» **What to produce**
Repeat the lines below exactly as written, please, from the line with "Linux 平台基于 Qt 的 QMultiMedia 的媒体播放程序，支持某些直播。" to the line with "[QTreeWidgetIt", both lines included, and no others.

Collected data:
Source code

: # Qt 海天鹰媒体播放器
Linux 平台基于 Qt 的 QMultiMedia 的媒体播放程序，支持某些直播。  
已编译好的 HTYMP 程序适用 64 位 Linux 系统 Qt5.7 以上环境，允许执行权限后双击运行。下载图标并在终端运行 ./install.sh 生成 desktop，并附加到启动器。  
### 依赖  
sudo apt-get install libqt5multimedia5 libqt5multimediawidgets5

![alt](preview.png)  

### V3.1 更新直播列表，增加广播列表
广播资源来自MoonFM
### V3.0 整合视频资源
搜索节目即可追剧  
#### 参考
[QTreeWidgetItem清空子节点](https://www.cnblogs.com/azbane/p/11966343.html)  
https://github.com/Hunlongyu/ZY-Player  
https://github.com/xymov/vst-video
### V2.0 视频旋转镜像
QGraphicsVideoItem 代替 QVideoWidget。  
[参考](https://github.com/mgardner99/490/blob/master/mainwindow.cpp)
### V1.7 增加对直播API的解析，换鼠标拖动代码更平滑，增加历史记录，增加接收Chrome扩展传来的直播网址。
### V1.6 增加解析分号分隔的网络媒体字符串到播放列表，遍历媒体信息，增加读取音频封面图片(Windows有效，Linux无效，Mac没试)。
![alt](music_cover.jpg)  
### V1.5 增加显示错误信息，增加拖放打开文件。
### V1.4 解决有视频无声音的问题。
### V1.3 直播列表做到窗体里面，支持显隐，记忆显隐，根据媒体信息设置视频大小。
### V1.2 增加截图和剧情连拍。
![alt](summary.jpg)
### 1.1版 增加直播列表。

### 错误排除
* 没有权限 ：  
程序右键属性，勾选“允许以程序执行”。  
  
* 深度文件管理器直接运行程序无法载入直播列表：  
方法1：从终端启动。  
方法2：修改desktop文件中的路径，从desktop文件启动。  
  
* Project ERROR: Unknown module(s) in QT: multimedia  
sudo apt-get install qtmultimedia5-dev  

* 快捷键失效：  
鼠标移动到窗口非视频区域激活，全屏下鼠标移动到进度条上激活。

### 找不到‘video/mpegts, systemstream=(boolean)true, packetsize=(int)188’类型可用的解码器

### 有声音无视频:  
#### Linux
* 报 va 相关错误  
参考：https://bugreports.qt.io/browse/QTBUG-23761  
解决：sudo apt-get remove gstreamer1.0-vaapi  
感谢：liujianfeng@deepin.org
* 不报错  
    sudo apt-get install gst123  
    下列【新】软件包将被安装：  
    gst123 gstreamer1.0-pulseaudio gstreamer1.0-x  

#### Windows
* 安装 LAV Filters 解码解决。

» **Output**
Linux 平台基于 Qt 的 QMultiMedia 的媒体播放程序，支持某些直播。  
已编译好的 HTYMP 程序适用 64 位 Linux 系统 Qt5.7 以上环境，允许执行权限后双击运行。下载图标并在终端运行 ./install.sh 生成 desktop，并附加到启动器。  
### 依赖  
sudo apt-get install libqt5multimedia5 libqt5multimediawidgets5

![alt](preview.png)  

### V3.1 更新直播列表，增加广播列表
广播资源来自MoonFM
### V3.0 整合视频资源
搜索节目即可追剧  
#### 参考
[QTreeWidgetItem清空子节点](https://www.cnblogs.com/azbane/p/11966343.html)  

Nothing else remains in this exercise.